For the material below, return exactly the lines starting at the line containing "Losses mounted throughout" and ending at the line containing "Also in 1989, Dr.", both ends included, and no others.

######

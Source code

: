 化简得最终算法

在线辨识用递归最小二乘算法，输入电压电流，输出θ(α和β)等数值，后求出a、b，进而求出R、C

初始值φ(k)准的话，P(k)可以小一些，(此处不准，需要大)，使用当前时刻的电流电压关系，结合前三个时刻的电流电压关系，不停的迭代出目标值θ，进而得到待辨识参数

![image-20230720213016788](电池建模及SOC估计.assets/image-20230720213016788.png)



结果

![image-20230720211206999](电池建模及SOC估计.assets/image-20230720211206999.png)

######

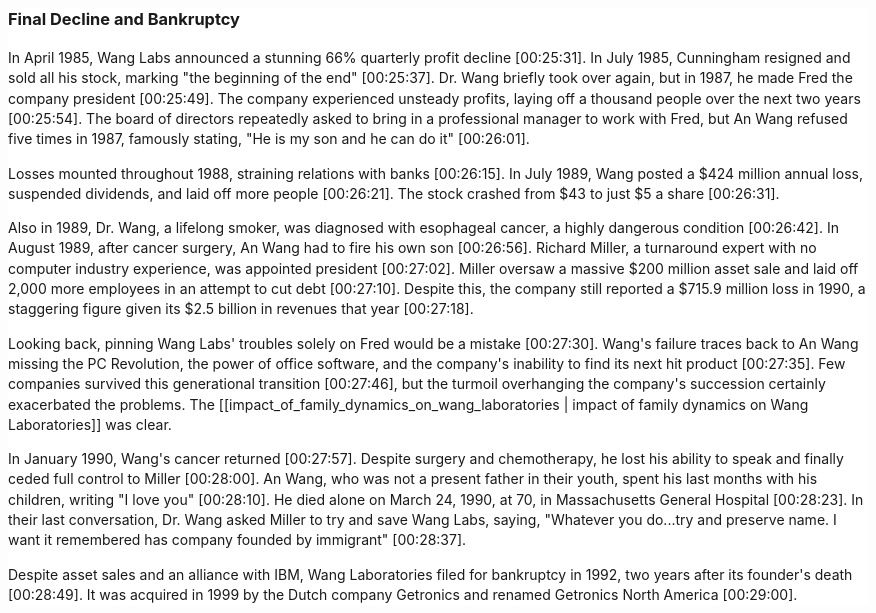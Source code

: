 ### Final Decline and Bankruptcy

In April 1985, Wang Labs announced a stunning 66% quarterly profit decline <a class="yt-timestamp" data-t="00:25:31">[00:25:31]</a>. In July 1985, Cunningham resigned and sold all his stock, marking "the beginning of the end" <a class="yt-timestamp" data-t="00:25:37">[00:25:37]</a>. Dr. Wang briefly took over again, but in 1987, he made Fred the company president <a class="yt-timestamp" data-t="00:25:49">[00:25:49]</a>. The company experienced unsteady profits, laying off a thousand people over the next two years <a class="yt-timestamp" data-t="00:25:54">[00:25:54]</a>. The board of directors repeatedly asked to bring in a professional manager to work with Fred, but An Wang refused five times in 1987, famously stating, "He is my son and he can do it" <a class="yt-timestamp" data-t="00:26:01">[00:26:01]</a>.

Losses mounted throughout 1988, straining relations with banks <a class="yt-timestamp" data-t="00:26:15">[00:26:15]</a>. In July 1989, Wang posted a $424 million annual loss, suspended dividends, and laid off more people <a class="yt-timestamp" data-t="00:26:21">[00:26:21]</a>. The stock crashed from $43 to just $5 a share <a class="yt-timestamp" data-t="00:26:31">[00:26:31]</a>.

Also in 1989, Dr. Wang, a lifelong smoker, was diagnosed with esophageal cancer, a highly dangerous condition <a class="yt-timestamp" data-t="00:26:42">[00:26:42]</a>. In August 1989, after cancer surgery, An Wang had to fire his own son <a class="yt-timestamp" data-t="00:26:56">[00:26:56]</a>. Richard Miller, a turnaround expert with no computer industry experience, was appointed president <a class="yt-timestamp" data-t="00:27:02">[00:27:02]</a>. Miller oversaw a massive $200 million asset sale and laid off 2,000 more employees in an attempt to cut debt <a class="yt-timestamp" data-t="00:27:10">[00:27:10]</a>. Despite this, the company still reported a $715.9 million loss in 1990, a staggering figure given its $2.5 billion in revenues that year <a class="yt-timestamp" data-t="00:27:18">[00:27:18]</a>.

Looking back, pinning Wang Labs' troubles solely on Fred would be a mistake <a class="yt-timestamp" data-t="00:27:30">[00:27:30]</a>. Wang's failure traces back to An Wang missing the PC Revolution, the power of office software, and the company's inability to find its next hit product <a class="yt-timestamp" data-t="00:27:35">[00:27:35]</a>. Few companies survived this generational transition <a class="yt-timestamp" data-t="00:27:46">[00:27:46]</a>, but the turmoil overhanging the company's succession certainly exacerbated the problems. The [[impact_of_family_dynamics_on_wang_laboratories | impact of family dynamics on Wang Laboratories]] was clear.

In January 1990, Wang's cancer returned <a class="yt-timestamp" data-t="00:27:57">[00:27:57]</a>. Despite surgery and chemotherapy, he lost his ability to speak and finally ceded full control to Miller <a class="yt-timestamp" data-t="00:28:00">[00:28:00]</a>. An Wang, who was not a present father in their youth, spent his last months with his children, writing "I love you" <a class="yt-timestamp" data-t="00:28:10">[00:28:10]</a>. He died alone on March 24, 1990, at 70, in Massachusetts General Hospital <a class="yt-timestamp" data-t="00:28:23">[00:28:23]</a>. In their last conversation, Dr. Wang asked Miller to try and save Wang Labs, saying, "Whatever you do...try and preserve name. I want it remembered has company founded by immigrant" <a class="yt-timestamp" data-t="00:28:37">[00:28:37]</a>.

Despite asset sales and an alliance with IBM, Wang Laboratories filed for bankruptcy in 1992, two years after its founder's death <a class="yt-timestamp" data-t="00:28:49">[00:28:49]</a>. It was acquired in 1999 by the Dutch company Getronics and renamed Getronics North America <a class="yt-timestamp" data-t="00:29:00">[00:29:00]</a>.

######

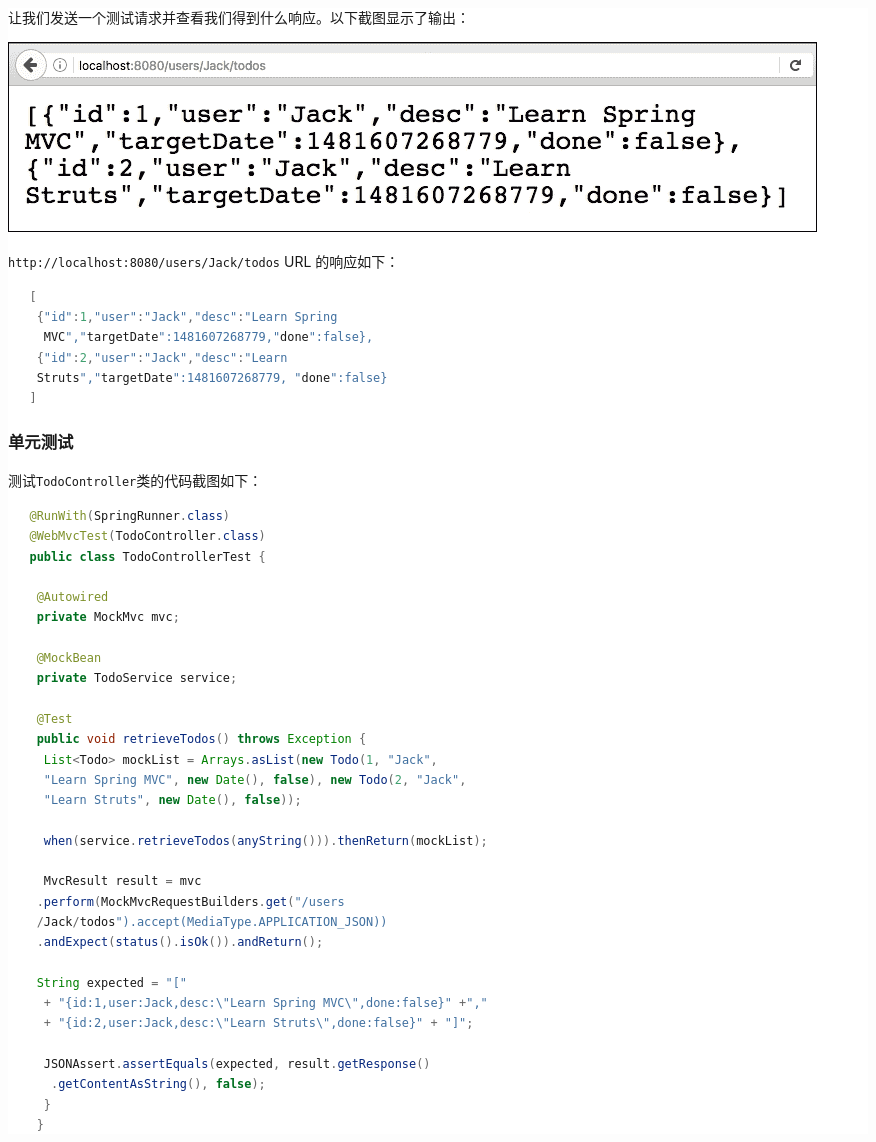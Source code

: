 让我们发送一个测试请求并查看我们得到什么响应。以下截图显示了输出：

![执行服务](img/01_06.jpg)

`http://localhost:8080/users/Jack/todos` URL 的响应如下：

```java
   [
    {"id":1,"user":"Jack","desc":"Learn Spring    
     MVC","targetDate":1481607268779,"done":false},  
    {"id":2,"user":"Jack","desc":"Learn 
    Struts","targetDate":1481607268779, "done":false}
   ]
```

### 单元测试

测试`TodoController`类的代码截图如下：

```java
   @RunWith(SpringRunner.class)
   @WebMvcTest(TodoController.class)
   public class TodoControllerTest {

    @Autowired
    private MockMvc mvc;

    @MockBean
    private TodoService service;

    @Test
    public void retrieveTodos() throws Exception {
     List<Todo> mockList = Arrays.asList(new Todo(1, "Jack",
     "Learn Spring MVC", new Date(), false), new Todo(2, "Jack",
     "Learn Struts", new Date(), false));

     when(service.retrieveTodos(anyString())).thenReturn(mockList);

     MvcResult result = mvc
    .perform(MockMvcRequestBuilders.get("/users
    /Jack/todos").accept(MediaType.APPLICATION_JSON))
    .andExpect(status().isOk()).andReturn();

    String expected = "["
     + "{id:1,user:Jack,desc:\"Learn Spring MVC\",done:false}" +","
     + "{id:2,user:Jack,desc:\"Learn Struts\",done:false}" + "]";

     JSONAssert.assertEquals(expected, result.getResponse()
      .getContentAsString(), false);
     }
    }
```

######

Solution below:
Losses mounted throughout 1988, straining relations with banks <a class="yt-timestamp" data-t="00:26:15">[00:26:15]</a>. In July 1989, Wang posted a $424 million annual loss, suspended dividends, and laid off more people <a class="yt-timestamp" data-t="00:26:21">[00:26:21]</a>. The stock crashed from $43 to just $5 a share <a class="yt-timestamp" data-t="00:26:31">[00:26:31]</a>.

Also in 1989, Dr. Wang, a lifelong smoker, was diagnosed with esophageal cancer, a highly dangerous condition <a class="yt-timestamp" data-t="00:26:42">[00:26:42]</a>. In August 1989, after cancer surgery, An Wang had to fire his own son <a class="yt-timestamp" data-t="00:26:56">[00:26:56]</a>. Richard Miller, a turnaround expert with no computer industry experience, was appointed president <a class="yt-timestamp" data-t="00:27:02">[00:27:02]</a>. Miller oversaw a massive $200 million asset sale and laid off 2,000 more employees in an attempt to cut debt <a class="yt-timestamp" data-t="00:27:10">[00:27:10]</a>. Despite this, the company still reported a $715.9 million loss in 1990, a staggering figure given its $2.5 billion in revenues that year <a class="yt-timestamp" data-t="00:27:18">[00:27:18]</a>.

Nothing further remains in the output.